Their “pale yellow color” integrates naturally into both meat and plant-based matrices, dsm-firmenich says.
Meanwhile, the ModulaSense technology acts as a “precision masker,” targeting off-notes at a “molecular level” to significantly reduce bitterness and earthy flavors, Iacoviello notes.
“It can be integrated directly into the extrusion process, reducing the need for additional masking systems later on,” he says.
Targeting plant-based taste demands
The TVPs respond to the evolving demands of the plant-based industry, which is now maturing beyond a niche dietary preference, according to dsm-firmenich. Taste remains a strong driver for purchase decisions, with nearly 46% of US plant-based meat buyers not making repeat purchases due to taste dissatisfaction.

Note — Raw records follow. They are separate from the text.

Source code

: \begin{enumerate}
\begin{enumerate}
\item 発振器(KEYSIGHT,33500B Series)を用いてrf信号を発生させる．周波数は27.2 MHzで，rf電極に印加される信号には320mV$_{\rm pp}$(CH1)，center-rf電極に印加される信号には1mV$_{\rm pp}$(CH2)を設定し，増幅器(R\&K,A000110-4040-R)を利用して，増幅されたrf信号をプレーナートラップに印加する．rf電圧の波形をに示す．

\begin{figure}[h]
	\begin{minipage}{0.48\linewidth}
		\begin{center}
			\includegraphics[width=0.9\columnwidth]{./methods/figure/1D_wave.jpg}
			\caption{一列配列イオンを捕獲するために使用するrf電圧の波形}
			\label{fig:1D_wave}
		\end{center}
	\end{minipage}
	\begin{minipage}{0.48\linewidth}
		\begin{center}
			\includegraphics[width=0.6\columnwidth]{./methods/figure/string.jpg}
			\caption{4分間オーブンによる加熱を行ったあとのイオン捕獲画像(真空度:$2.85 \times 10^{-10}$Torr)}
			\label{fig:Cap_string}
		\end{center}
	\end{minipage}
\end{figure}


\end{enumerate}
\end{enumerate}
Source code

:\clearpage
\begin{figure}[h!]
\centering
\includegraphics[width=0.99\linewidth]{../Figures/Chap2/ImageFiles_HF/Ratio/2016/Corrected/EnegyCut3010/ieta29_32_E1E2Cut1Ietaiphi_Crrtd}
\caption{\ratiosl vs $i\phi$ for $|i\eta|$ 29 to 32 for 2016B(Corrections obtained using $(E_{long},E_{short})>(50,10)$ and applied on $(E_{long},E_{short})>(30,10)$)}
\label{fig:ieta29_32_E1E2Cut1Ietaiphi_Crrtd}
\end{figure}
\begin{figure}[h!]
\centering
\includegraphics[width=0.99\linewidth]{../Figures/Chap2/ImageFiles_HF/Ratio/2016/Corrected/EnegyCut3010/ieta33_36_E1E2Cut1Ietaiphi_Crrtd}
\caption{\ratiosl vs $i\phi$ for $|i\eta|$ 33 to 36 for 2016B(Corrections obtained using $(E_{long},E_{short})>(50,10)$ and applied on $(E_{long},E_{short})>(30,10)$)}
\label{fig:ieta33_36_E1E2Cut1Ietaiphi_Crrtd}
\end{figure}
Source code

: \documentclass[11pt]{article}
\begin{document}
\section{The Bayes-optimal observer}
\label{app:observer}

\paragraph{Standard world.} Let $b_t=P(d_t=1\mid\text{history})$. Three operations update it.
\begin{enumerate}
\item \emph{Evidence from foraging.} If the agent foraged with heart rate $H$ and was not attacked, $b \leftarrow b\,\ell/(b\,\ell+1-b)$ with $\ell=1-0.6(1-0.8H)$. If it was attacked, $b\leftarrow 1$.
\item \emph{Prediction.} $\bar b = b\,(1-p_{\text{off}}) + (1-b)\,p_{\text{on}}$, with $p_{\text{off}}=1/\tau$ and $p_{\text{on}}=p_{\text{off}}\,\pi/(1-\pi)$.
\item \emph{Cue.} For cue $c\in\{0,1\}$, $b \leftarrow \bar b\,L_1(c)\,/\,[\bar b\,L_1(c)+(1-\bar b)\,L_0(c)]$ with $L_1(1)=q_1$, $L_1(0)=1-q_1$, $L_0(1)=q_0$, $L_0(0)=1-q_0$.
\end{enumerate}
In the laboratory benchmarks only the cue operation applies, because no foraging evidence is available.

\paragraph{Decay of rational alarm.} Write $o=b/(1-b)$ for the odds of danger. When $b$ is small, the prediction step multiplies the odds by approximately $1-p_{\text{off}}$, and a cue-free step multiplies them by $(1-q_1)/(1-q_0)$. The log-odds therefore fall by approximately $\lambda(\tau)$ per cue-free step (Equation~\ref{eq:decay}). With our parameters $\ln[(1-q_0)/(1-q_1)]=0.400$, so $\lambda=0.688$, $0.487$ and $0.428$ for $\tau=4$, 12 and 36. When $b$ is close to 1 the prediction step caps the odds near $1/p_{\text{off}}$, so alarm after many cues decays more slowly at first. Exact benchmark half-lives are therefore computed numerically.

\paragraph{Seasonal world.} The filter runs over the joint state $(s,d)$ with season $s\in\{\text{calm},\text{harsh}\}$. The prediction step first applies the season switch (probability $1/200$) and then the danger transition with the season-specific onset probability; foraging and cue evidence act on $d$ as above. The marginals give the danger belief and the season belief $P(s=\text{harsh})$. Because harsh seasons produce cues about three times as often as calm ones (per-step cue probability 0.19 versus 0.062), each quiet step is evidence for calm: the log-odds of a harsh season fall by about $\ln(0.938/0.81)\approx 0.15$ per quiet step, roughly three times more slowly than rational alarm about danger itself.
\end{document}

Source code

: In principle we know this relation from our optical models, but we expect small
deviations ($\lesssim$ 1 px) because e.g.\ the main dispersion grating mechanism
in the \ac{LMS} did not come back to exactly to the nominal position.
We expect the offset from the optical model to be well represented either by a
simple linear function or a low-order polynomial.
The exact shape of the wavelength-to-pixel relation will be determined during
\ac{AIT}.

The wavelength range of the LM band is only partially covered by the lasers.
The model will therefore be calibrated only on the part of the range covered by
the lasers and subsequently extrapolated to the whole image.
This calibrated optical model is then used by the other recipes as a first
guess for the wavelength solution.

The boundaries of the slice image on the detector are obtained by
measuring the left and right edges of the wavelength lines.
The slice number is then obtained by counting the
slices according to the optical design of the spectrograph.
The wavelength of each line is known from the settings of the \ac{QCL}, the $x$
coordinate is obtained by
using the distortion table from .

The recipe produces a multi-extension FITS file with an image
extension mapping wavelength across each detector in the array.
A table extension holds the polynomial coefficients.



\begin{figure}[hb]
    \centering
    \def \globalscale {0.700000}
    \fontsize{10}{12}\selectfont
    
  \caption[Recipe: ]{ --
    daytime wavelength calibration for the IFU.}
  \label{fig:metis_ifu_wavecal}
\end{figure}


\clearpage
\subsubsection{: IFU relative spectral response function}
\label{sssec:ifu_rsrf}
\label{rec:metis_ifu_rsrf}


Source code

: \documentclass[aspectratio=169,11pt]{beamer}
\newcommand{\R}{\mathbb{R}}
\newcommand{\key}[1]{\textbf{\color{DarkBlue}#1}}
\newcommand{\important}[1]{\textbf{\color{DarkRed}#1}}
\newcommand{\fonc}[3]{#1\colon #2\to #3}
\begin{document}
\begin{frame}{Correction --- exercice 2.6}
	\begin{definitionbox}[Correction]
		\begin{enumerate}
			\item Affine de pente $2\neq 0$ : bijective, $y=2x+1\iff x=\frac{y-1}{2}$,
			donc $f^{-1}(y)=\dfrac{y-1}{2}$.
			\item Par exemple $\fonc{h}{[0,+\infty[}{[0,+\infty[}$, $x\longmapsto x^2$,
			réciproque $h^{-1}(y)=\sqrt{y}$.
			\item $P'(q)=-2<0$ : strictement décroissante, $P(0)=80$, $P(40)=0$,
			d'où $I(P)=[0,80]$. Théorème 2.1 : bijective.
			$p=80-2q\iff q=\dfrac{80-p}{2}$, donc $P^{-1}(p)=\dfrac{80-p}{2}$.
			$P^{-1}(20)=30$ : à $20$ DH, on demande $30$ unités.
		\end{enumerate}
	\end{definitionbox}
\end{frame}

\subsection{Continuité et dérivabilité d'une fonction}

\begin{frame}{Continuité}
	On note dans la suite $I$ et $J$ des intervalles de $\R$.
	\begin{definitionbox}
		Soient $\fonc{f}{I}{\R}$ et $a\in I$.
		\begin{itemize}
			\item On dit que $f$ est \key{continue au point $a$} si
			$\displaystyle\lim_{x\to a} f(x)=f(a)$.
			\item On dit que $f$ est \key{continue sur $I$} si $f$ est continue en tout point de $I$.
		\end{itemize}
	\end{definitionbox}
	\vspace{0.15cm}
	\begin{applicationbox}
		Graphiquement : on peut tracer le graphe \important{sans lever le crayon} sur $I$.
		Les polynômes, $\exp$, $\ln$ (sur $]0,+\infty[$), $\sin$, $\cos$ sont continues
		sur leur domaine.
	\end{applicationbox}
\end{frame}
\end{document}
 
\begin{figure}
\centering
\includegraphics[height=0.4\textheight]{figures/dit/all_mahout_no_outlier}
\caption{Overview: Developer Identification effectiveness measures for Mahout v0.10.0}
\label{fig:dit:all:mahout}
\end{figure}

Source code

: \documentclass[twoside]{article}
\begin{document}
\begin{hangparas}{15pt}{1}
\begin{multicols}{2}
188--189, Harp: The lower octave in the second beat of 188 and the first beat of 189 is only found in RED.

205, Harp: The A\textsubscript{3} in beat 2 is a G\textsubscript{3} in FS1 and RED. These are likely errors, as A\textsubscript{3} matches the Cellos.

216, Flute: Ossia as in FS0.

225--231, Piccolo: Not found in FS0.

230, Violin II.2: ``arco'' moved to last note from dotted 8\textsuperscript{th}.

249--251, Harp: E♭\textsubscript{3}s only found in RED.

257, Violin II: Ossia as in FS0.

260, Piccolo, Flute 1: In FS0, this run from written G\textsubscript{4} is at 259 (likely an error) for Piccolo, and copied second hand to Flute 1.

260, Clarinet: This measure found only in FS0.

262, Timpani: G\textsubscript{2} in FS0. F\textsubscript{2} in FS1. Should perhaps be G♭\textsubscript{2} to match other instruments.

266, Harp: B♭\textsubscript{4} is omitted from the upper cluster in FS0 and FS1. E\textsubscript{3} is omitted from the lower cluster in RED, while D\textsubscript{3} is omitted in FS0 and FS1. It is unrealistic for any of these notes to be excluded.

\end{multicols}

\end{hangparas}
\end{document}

Nearly nine in ten consumers prioritize taste while choosing plant-based products, says dsm-firmenich, adding that among those dissatisfied with current meat alternatives, 71% say taste still needs improvement.
“Vertis TVPs are designed to deliver a naturally clean, neutral flavor profile from the start. It reduces bitterness and unwanted notes during production to give manufacturers a better base for great-tasting products,” explains Iacoviello.
dsm-firmenich data indicates that nearly 71% of consumers say meat alternative tastes still need improvement.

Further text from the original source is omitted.